● How to complete this task: Print exactly the lines starting at the one that contains "La version figée" and ending at the last line of the listing below.

● Records provided:
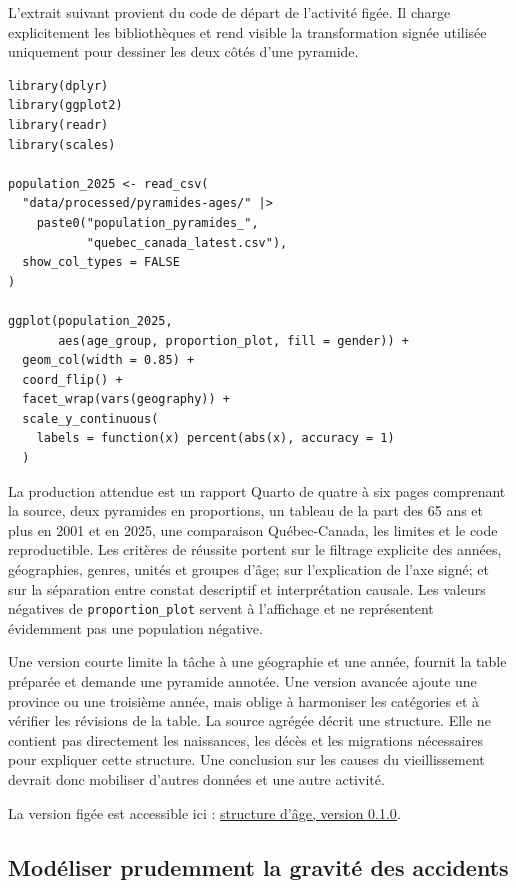 L'extrait suivant provient du code de départ de l'activité figée. Il charge explicitement les bibliothèques et rend visible la transformation signée utilisée uniquement pour dessiner les deux côtés d'une pyramide.

\begin{small}
\begin{verbatim}
library(dplyr)
library(ggplot2)
library(readr)
library(scales)

population_2025 <- read_csv(
  "data/processed/pyramides-ages/" |>
    paste0("population_pyramides_",
           "quebec_canada_latest.csv"),
  show_col_types = FALSE
)

ggplot(population_2025,
       aes(age_group, proportion_plot, fill = gender)) +
  geom_col(width = 0.85) +
  coord_flip() +
  facet_wrap(vars(geography)) +
  scale_y_continuous(
    labels = function(x) percent(abs(x), accuracy = 1)
  )
\end{verbatim}
\end{small}

La production attendue est un rapport Quarto de quatre à six pages comprenant la source, deux pyramides en proportions, un tableau de la part des 65 ans et plus en 2001 et en 2025, une comparaison Québec-Canada, les limites et le code reproductible. Les critères de réussite portent sur le filtrage explicite des années, géographies, genres, unités et groupes d'âge; sur l'explication de l'axe signé; et sur la séparation entre constat descriptif et interprétation causale. Les valeurs négatives de \texttt{proportion\_plot} servent à l'affichage et ne représentent évidemment pas une population négative.

Une version courte limite la tâche à une géographie et une année, fournit la table préparée et demande une pyramide annotée. Une version avancée ajoute une province ou une troisième année, mais oblige à harmoniser les catégories et à vérifier les révisions de la table. La source agrégée décrit une structure. Elle ne contient pas directement les naissances, les décès et les migrations nécessaires pour expliquer cette structure. Une conclusion sur les causes du vieillissement devrait donc mobiliser d'autres données et une autre activité.

La version figée est accessible ici : \href{https://github.com/AurelienNicosiaULaval/donnees-bleues/blob/v0.1.0/datasets/pyramides-ages/activite-longue.qmd}{structure d'âge, version 0.1.0}.

\subsection{Modéliser prudemment la gravité des accidents}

● Result:
La version figée est accessible ici : \href{https://github.com/AurelienNicosiaULaval/donnees-bleues/blob/v0.1.0/datasets/pyramides-ages/activite-longue.qmd}{structure d'âge, version 0.1.0}.

\subsection{Modéliser prudemment la gravité des accidents}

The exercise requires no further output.